Try it: Below are the records; copy out every line that holds the word "vais".

▬▬▬▬▬▬▬▬▬▬

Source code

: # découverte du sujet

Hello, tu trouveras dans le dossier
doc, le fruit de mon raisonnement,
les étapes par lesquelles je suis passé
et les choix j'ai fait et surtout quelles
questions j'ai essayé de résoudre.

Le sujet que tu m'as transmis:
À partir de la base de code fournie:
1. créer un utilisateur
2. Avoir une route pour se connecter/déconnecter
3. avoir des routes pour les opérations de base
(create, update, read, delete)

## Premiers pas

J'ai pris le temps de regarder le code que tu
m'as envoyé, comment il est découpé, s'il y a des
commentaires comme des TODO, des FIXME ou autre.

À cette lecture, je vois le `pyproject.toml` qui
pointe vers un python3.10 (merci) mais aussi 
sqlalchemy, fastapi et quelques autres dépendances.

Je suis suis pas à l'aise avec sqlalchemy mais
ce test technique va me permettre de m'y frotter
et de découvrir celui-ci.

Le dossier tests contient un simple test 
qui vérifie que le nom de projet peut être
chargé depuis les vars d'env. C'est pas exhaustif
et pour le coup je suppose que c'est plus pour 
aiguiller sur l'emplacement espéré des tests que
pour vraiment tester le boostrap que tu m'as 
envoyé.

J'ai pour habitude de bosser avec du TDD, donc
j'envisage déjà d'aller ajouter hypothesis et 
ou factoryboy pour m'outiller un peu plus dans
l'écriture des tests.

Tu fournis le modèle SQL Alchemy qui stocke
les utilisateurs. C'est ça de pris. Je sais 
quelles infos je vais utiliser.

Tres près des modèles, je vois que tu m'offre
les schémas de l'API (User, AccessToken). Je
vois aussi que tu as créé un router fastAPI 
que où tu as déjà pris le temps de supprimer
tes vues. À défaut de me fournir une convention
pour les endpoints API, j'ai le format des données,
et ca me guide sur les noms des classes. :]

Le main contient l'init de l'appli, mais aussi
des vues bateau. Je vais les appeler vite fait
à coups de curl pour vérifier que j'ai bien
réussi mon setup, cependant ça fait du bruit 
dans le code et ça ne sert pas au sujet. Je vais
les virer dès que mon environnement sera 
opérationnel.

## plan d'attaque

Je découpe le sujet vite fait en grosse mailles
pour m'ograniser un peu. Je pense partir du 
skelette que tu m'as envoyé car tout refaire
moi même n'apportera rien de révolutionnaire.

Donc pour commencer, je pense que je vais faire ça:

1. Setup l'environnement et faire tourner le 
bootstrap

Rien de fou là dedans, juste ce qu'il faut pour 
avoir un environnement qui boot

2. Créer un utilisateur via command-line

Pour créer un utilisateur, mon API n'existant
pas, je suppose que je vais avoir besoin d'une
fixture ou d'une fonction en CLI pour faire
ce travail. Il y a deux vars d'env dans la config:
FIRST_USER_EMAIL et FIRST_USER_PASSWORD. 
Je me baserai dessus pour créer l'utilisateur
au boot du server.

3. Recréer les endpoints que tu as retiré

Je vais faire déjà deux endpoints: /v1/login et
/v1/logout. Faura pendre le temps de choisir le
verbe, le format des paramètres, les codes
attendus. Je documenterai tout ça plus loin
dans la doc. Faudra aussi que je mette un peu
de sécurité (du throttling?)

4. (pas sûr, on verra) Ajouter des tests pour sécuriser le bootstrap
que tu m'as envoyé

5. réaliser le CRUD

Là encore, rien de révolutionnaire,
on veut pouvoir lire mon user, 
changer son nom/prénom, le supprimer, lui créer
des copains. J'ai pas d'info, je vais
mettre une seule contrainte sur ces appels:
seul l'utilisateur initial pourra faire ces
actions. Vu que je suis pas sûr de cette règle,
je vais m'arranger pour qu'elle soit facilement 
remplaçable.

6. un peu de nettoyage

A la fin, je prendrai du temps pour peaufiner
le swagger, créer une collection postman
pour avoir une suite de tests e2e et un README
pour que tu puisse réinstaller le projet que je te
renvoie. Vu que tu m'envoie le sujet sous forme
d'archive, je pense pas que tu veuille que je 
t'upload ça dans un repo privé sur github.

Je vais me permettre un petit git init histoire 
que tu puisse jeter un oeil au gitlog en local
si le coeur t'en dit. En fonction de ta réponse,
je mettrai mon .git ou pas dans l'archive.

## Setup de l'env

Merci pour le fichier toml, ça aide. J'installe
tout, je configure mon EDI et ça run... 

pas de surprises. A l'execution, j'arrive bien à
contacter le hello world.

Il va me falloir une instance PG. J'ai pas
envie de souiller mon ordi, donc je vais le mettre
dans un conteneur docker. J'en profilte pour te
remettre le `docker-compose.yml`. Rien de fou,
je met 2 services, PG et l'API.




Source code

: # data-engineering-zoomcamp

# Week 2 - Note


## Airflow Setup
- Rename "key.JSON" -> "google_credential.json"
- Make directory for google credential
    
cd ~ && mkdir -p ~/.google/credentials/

▬▬▬▬▬▬▬▬▬▬

Exercise answer:
quelles infos je vais utiliser.
des vues bateau. Je vais les appeler vite fait
dans le code et ça ne sert pas au sujet. Je vais
Donc pour commencer, je pense que je vais faire ça:
pas, je suppose que je vais avoir besoin d'une
Je vais faire déjà deux endpoints: /v1/login et
des copains. J'ai pas d'info, je vais
je vais m'arranger pour qu'elle soit facilement 
Je vais me permettre un petit git init histoire 
envie de souiller mon ordi, donc je vais le mettre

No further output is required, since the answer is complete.